SUPPLIED DATA:
+ + +
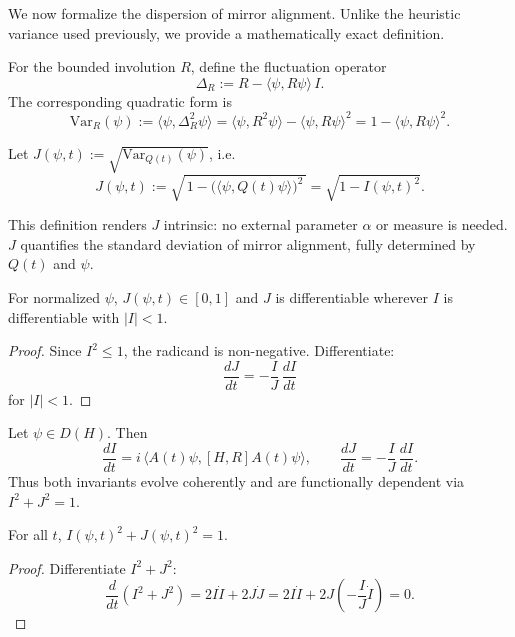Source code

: We now formalize the dispersion of mirror alignment.
Unlike the heuristic variance used previously, we provide a mathematically exact definition.

\begin{definition}
For the bounded involution $R$, define the fluctuation operator
\[
\Delta_R := R - \langle \psi, R\psi\rangle\,I.
\]
The corresponding quadratic form is
\[
\mathrm{Var}_R(\psi) := \langle \psi, \Delta_R^2 \psi\rangle
= \langle \psi, R^2 \psi\rangle - \langle \psi, R\psi\rangle^2
= 1 - \langle \psi, R\psi\rangle^2.
\]
\end{definition}

\begin{definition}
Let $J(\psi,t):=\sqrt{\mathrm{Var}_{Q(t)}(\psi)}$,
i.e.
\[
J(\psi,t)
:= \sqrt{\,1 - \big(\langle \psi,Q(t)\psi\rangle\big)^2\,}
= \sqrt{1 - I(\psi,t)^2}.
\]
\]
\end{definition}

\begin{remark}
This definition renders $J$ intrinsic: no external parameter $\alpha$ or measure is needed.
$J$ quantifies the standard deviation of mirror alignment, fully determined by $Q(t)$ and $\psi$.
\end{remark}

\begin{lemma}
For normalized $\psi$, $J(\psi,t)\in[0,1]$ and $J$ is differentiable wherever $I$ is differentiable with $|I|<1$.
\end{lemma}

\begin{proof}
Since $I^2\le1$, the radicand is non-negative.
Differentiate:
\[
\frac{dJ}{dt} = -\frac{I}{J}\,\frac{dI}{dt}
\]
for $|I|<1$.
\end{proof}

\begin{proposition}
Let $\psi\in D(H)$.
Then
\[
\frac{dI}{dt}= i\,\langle A(t)\psi,[H,R]A(t)\psi\rangle,\qquad
\frac{dJ}{dt}=-\frac{I}{J}\,\frac{dI}{dt}.
\]
Thus both invariants evolve coherently and are functionally dependent via $I^2+J^2=1$.
\end{proposition}

\begin{corollary}
For all $t$, $I(\psi,t)^2+J(\psi,t)^2=1$.
\end{corollary}

\begin{proof}
Differentiate $I^2+J^2$:
\[
\frac{d}{dt}(I^2+J^2)=2I\dot I+2J\dot J
=2I\dot I+2J\left(-\frac{I}{J}\dot I\right)=0.
\]
\end{proof}

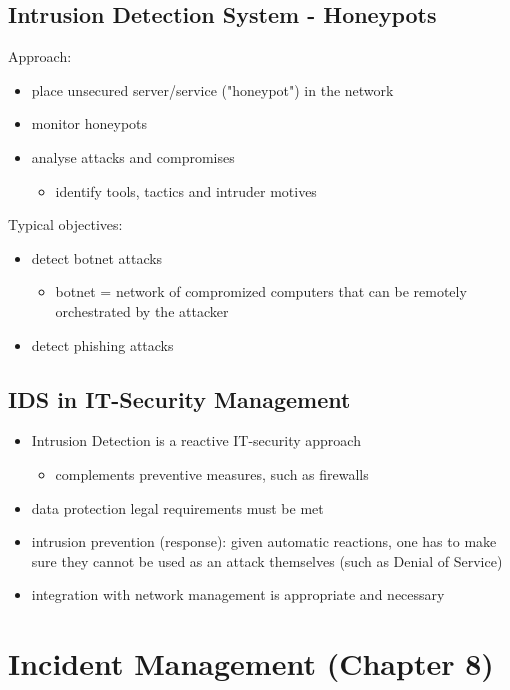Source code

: \documentclass[11pt]{article}
\begin{document}
\subsection{Intrusion Detection System - Honeypots}
\label{sec:org96a3823}
Approach:
\begin{itemize}
\item place unsecured server/service ("honeypot") in the network
\item monitor honeypots
\item analyse attacks and compromises
\begin{itemize}
\item identify tools, tactics and intruder motives
\end{itemize}
\end{itemize}

Typical objectives:
\begin{itemize}
\item detect botnet attacks
\begin{itemize}
\item botnet = network of compromized computers that can be remotely orchestrated by the attacker
\end{itemize}
\item detect phishing attacks
\end{itemize}

\subsection{IDS in IT-Security Management}
\label{sec:org79dd814}
\begin{itemize}
\item Intrusion Detection is a reactive IT-security approach
\begin{itemize}
\item complements preventive measures, such as firewalls
\end{itemize}
\item data protection legal requirements must be met
\item intrusion prevention (response): given automatic reactions, one has to make sure they cannot be used as an attack themselves (such as Denial of Service)
\item integration with network management is appropriate and necessary
\end{itemize}

\section{Incident Management (Chapter 8)}
\label{sec:org04273d5}
\end{document}

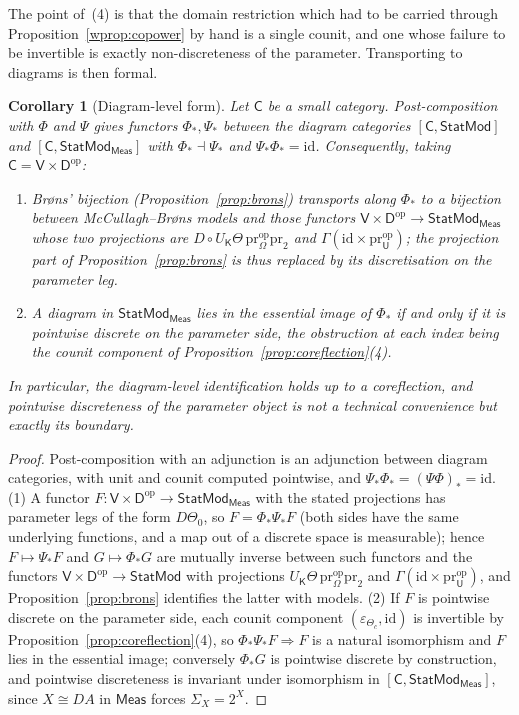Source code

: \documentclass[11pt,a4paper]{article}
\theoremstyle{plain}
\newtheorem{corollary}[theorem]{Corollary}
\theoremstyle{definition}
\theoremstyle{remark}
\newcommand{\cat}[1]{\mathsf{#1}}
\newcommand{\catU}{\cat{U}}
\newcommand{\catV}{\cat{V}}
\newcommand{\catO}{\cat{\Omega}}
\newcommand{\catD}{\cat{D}}
\newcommand{\catK}{\cat{K}}
\newcommand{\Meas}{\cat{Meas}}
\newcommand{\op}{\mathrm{op}}
\newcommand{\id}{\mathrm{id}}
\newcommand{\pr}{\mathrm{pr}}
\newcommand{\StatMod}{\cat{StatMod}}
\newcommand{\Statk}{\StatMod_{\Meas}}
\begin{document}
The point of~(4) is that the domain restriction which had to be carried
through Proposition~\ref{wprop:copower} by hand is a single counit, and one
whose failure to be invertible is exactly non-discreteness of the parameter.
Transporting to diagrams is then formal.

\begin{corollary}[Diagram-level form]\label{cor:coreflection-diagrams}
Let $\cat{C}$ be a small category. Post-composition with $\Phi$ and $\Psi$
gives functors $\Phi_{*}, \Psi_{*}$ between the diagram categories
$[\cat{C}, \StatMod]$ and $[\cat{C}, \Statk]$ with $\Phi_{*} \dashv \Psi_{*}$
and $\Psi_{*}\Phi_{*} = \id$. Consequently, taking
$\cat{C} = \catV \times \catD^{\op}$:
\begin{enumerate}
\item Br\o ns' bijection (Proposition~\ref{prop:brons}) transports along
$\Phi_{*}$ to a bijection between McCullagh--Br\o ns models and those functors
$\catV \times \catD^{\op} \to \Statk$ whose two projections are
$D \circ U_\catK\Theta\,\pr_\catO^{\op}\pr_2$ and
$\Gamma(\id \times \pr_\catU^{\op})$; the projection part of
Proposition~\ref{prop:brons} is thus replaced by its discretisation on the
parameter leg.
\item A diagram in $\Statk$ lies in the essential image of $\Phi_{*}$ if and
only if it is pointwise discrete on the parameter side, the obstruction at
each index being the counit component of
Proposition~\ref{prop:coreflection}(4).
\end{enumerate}
In particular, the diagram-level identification holds up to a coreflection, and
pointwise discreteness of the parameter object is not a technical convenience
but exactly its boundary.
\end{corollary}

\begin{proof}
Post-composition with an adjunction is an adjunction between diagram
categories, with unit and counit computed pointwise, and
$\Psi_{*}\Phi_{*} = (\Psi\Phi)_{*} = \id$. (1) A functor
$F \colon \catV \times \catD^{\op} \to \Statk$ with the stated projections has
parameter legs of the form $D\Theta_0$, so $F = \Phi_{*}\Psi_{*}F$ (both sides have the same underlying functions, and a map out of a discrete
space is measurable); hence $F \mapsto \Psi_{*}F$ and $G \mapsto \Phi_{*}G$
are mutually inverse between such functors and the functors
$\catV \times \catD^{\op} \to \StatMod$ with projections
$U_\catK\Theta\,\pr_\catO^{\op}\pr_2$ and $\Gamma(\id \times \pr_\catU^{\op})$,
and Proposition~\ref{prop:brons} identifies the latter with models.
(2) If $F$ is pointwise discrete on the parameter side, each counit component
$(\varepsilon_{\Theta_c},\id)$ is invertible by
Proposition~\ref{prop:coreflection}(4), so $\Phi_{*}\Psi_{*}F \Rightarrow F$
is a natural isomorphism and $F$ lies in the essential image; conversely
$\Phi_{*}G$ is pointwise discrete by construction, and pointwise discreteness
is invariant under isomorphism in $[\cat{C},\Statk]$, since $X \cong DA$ in
$\Meas$ forces $\Sigma_X = 2^{X}$.
\end{proof}
\end{document}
+ + +
WHAT IS NEEDED:
Your answer must be an exact copy of the records above, with no pictures included.

WRITTEN RESPONSE:
Source code

: We now formalize the dispersion of mirror alignment.
Unlike the heuristic variance used previously, we provide a mathematically exact definition.

\begin{definition}
For the bounded involution $R$, define the fluctuation operator
\[
\Delta_R := R - \langle \psi, R\psi\rangle\,I.
\]
The corresponding quadratic form is
\[
\mathrm{Var}_R(\psi) := \langle \psi, \Delta_R^2 \psi\rangle
= \langle \psi, R^2 \psi\rangle - \langle \psi, R\psi\rangle^2
= 1 - \langle \psi, R\psi\rangle^2.
\]
\end{definition}

\begin{definition}
Let $J(\psi,t):=\sqrt{\mathrm{Var}_{Q(t)}(\psi)}$,
i.e.
\[
J(\psi,t)
:= \sqrt{\,1 - \big(\langle \psi,Q(t)\psi\rangle\big)^2\,}
= \sqrt{1 - I(\psi,t)^2}.
\]
\]
\end{definition}

\begin{remark}
This definition renders $J$ intrinsic: no external parameter $\alpha$ or measure is needed.
$J$ quantifies the standard deviation of mirror alignment, fully determined by $Q(t)$ and $\psi$.
\end{remark}

\begin{lemma}
For normalized $\psi$, $J(\psi,t)\in[0,1]$ and $J$ is differentiable wherever $I$ is differentiable with $|I|<1$.
\end{lemma}

\begin{proof}
Since $I^2\le1$, the radicand is non-negative.
Differentiate:
\[
\frac{dJ}{dt} = -\frac{I}{J}\,\frac{dI}{dt}
\]
for $|I|<1$.
\end{proof}

\begin{proposition}
Let $\psi\in D(H)$.
Then
\[
\frac{dI}{dt}= i\,\langle A(t)\psi,[H,R]A(t)\psi\rangle,\qquad
\frac{dJ}{dt}=-\frac{I}{J}\,\frac{dI}{dt}.
\]
Thus both invariants evolve coherently and are functionally dependent via $I^2+J^2=1$.
\end{proposition}

\begin{corollary}
For all $t$, $I(\psi,t)^2+J(\psi,t)^2=1$.
\end{corollary}

\begin{proof}
Differentiate $I^2+J^2$:
\[
\frac{d}{dt}(I^2+J^2)=2I\dot I+2J\dot J
=2I\dot I+2J\left(-\frac{I}{J}\dot I\right)=0.
\]
\end{proof}

Source code

: \documentclass[11pt]{article}
\begin{document}
\subsection{Intrusion Detection System - Honeypots}
\label{sec:org96a3823}
Approach:
\begin{itemize}
\item place unsecured server/service ("honeypot") in the network
\item monitor honeypots
\item analyse attacks and compromises
\begin{itemize}
\item identify tools, tactics and intruder motives
\end{itemize}
\end{itemize}

Typical objectives:
\begin{itemize}
\item detect botnet attacks
\begin{itemize}
\item botnet = network of compromized computers that can be remotely orchestrated by the attacker
\end{itemize}
\item detect phishing attacks
\end{itemize}

\subsection{IDS in IT-Security Management}
\label{sec:org79dd814}
\begin{itemize}
\item Intrusion Detection is a reactive IT-security approach
\begin{itemize}
\item complements preventive measures, such as firewalls
\end{itemize}
\item data protection legal requirements must be met
\item intrusion prevention (response): given automatic reactions, one has to make sure they cannot be used as an attack themselves (such as Denial of Service)
\item integration with network management is appropriate and necessary
\end{itemize}

\section{Incident Management (Chapter 8)}
\label{sec:org04273d5}
\end{document}

Source code

: \documentclass[11pt,a4paper]{article}
\theoremstyle{plain}
\newtheorem{corollary}[theorem]{Corollary}
\theoremstyle{definition}
\theoremstyle{remark}
\newcommand{\cat}[1]{\mathsf{#1}}
\newcommand{\catU}{\cat{U}}
\newcommand{\catV}{\cat{V}}
\newcommand{\catO}{\cat{\Omega}}
\newcommand{\catD}{\cat{D}}
\newcommand{\catK}{\cat{K}}
\newcommand{\Meas}{\cat{Meas}}
\newcommand{\op}{\mathrm{op}}
\newcommand{\id}{\mathrm{id}}
\newcommand{\pr}{\mathrm{pr}}
\newcommand{\StatMod}{\cat{StatMod}}
\newcommand{\Statk}{\StatMod_{\Meas}}
\begin{document}
The point of~(4) is that the domain restriction which had to be carried
through Proposition~\ref{wprop:copower} by hand is a single counit, and one
whose failure to be invertible is exactly non-discreteness of the parameter.
Transporting to diagrams is then formal.

\begin{corollary}[Diagram-level form]\label{cor:coreflection-diagrams}
Let $\cat{C}$ be a small category. Post-composition with $\Phi$ and $\Psi$
gives functors $\Phi_{*}, \Psi_{*}$ between the diagram categories
$[\cat{C}, \StatMod]$ and $[\cat{C}, \Statk]$ with $\Phi_{*} \dashv \Psi_{*}$
and $\Psi_{*}\Phi_{*} = \id$. Consequently, taking
$\cat{C} = \catV \times \catD^{\op}$:
\begin{enumerate}
\item Br\o ns' bijection (Proposition~\ref{prop:brons}) transports along
$\Phi_{*}$ to a bijection between McCullagh--Br\o ns models and those functors
$\catV \times \catD^{\op} \to \Statk$ whose two projections are
$D \circ U_\catK\Theta\,\pr_\catO^{\op}\pr_2$ and
$\Gamma(\id \times \pr_\catU^{\op})$; the projection part of
Proposition~\ref{prop:brons} is thus replaced by its discretisation on the
parameter leg.
\item A diagram in $\Statk$ lies in the essential image of $\Phi_{*}$ if and
only if it is pointwise discrete on the parameter side, the obstruction at
each index being the counit component of
Proposition~\ref{prop:coreflection}(4).
\end{enumerate}
In particular, the diagram-level identification holds up to a coreflection, and
pointwise discreteness of the parameter object is not a technical convenience
but exactly its boundary.
\end{corollary}

\begin{proof}
Post-composition with an adjunction is an adjunction between diagram
categories, with unit and counit computed pointwise, and
$\Psi_{*}\Phi_{*} = (\Psi\Phi)_{*} = \id$. (1) A functor
$F \colon \catV \times \catD^{\op} \to \Statk$ with the stated projections has
parameter legs of the form $D\Theta_0$, so $F = \Phi_{*}\Psi_{*}F$ (both sides have the same underlying functions, and a map out of a discrete
space is measurable); hence $F \mapsto \Psi_{*}F$ and $G \mapsto \Phi_{*}G$
are mutually inverse between such functors and the functors
$\catV \times \catD^{\op} \to \StatMod$ with projections
$U_\catK\Theta\,\pr_\catO^{\op}\pr_2$ and $\Gamma(\id \times \pr_\catU^{\op})$,
and Proposition~\ref{prop:brons} identifies the latter with models.
(2) If $F$ is pointwise discrete on the parameter side, each counit component
$(\varepsilon_{\Theta_c},\id)$ is invertible by
Proposition~\ref{prop:coreflection}(4), so $\Phi_{*}\Psi_{*}F \Rightarrow F$
is a natural isomorphism and $F$ lies in the essential image; conversely
$\Phi_{*}G$ is pointwise discrete by construction, and pointwise discreteness
is invariant under isomorphism in $[\cat{C},\Statk]$, since $X \cong DA$ in
$\Meas$ forces $\Sigma_X = 2^{X}$.
\end{proof}
\end{document}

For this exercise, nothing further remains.